Les entrées de charbon sidérurgique sont restées étales tandis que le charbon destiné aux centrales électriques – avantagé par son prix compétitif par rapport au gaz naturel –, a fortement augmenté. Au total, le segment a été dopé de 29,7 %.
Globalement, la filière a profité des prix élevés du conteneur en rapatriant des marchandises que les vraquiers transportaient autrefois mais que les porte-conteneurs lui ont siphonnées. Cette situation se matérialise dans l’accumulation de vraquiers dans le premier port européen où le temps d’attente moyen des navires est passé de 48 à 186 heures, selon VesselsValue. D'avril à juin, les volumes en provenance de l’Europe ont augmenté de 6,9 Mt, un niveau supérieur de 21 % par rapport à la même période de l'année précédente.
Vracs liquides dopés par le transit du pétrole russe
Quant aux vracs liquides, en hausse globale de 4,6 %, ils ont profité du transit de pétrole russe par Rotterdam, notamment à destination de l'Inde alors que « les raffineries du nord-ouest de l'Europe passent au pétrole non russe », ce qui a eu pour effet de pousser le brut de l’Oural russe vers d'autres marchés.
Le bond de 45,8 % du GNL se justifie par son statut d’alternative au gaz naturel russe. « L'augmentation de 22,5 % des autres produits liquides en vrac peut être attribuée, d'une part, au passage du transport en conteneurs-citernes aux chimiquiers et, d'autre part, à la constitution de stocks par les acheteurs de substances chimiques pour s'assurer un approvisionnement suffisant en matières premières. »
3 Md€ d’investissements
Les recettes de l'Autorité portuaire de Rotterdam au premier semestre 2021 ont augmenté de 24,6 M€ par rapport au premier semestre 2021 pour atteindre 412,2 M€. Les redevances portuaires (16,1 M€) ont profité d’un nombre plus élevé de navires.
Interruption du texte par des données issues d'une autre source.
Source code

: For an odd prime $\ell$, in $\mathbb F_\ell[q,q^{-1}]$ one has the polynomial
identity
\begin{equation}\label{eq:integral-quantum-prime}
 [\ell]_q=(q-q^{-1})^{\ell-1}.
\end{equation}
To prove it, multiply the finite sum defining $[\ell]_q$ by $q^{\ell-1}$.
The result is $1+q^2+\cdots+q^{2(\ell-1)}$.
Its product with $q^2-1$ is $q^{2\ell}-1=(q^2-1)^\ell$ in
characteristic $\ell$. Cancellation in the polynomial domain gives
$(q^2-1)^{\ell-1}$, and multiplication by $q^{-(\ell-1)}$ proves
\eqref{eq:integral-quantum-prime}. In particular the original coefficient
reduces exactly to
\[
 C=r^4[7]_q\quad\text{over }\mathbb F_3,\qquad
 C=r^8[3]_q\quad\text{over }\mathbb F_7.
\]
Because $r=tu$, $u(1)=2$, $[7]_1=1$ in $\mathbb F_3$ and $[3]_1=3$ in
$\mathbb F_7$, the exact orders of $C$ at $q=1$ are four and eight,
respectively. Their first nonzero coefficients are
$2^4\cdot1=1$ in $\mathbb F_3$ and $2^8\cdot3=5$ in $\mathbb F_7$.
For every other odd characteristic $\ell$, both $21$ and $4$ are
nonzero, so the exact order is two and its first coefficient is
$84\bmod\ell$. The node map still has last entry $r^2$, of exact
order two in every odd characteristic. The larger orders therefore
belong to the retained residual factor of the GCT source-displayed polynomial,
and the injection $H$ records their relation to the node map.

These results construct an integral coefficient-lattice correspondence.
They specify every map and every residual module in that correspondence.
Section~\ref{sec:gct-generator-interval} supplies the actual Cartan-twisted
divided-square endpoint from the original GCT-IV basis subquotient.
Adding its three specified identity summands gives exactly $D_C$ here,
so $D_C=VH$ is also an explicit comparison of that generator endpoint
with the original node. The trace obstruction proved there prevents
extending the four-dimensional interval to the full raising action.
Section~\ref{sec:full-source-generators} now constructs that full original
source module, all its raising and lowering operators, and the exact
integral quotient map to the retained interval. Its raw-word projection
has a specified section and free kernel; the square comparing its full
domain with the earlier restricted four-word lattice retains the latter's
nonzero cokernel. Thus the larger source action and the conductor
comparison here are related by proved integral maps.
Au cours du premier semestre, le port, qui vient de revoir ses engagements climatiques à la hausse, a signé pour l’équivalent de 3 Md€ d’investissements. Parmi les décisions les plus notables, celles portant sur une bioraffinerie ainsi qu’une grande usine d'hydrogène vert d'Europe mais aussi l’extension d’un terminal d'importation d'ammoniac et de capacité pour le retraitement de batteries.
Le port néerlandais veut accélérer sur sa transition énergétique. Il s’est engagé à réduire ses émissions de carbone de 75 % d'ici 2025 et de 90 % d'ici 2030 par rapport à 2019. La résolution du problème de l'azote devrait l’occuper au premier plan à ce titre.